Work to complete:
I'd like every entry returned exactly as it is, with the images left out.
>>
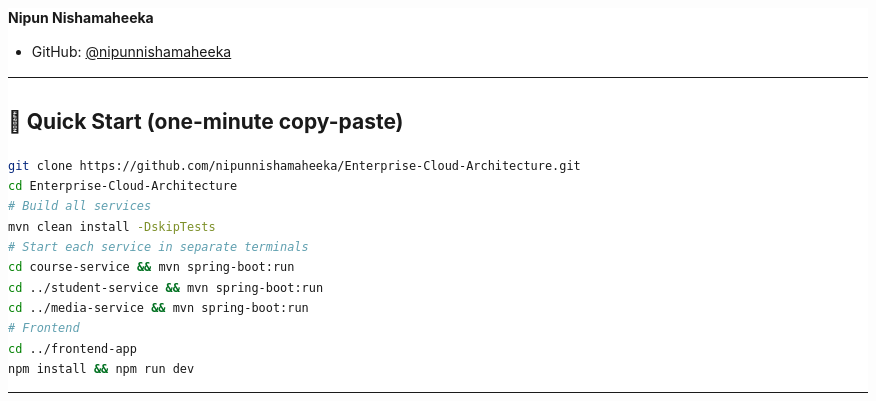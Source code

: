 **Nipun Nishamaheeka**

* GitHub: [@nipunnishamaheeka](https://github.com/nipunnishamaheeka)

---

## 📝 Quick Start (one-minute copy-paste)

```bash
git clone https://github.com/nipunnishamaheeka/Enterprise-Cloud-Architecture.git
cd Enterprise-Cloud-Architecture
# Build all services
mvn clean install -DskipTests
# Start each service in separate terminals
cd course-service && mvn spring-boot:run
cd ../student-service && mvn spring-boot:run
cd ../media-service && mvn spring-boot:run
# Frontend
cd ../frontend-app
npm install && npm run dev
```

---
<<
Response area:
Source code

: **Nipun Nishamaheeka**

* GitHub: [@nipunnishamaheeka](https://github.com/nipunnishamaheeka)

---

## 📝 Quick Start (one-minute copy-paste)

```bash
git clone https://github.com/nipunnishamaheeka/Enterprise-Cloud-Architecture.git
cd Enterprise-Cloud-Architecture
# Build all services
mvn clean install -DskipTests
# Start each service in separate terminals
cd course-service && mvn spring-boot:run
cd ../student-service && mvn spring-boot:run
cd ../media-service && mvn spring-boot:run
# Frontend
cd ../frontend-app
npm install && npm run dev
```

---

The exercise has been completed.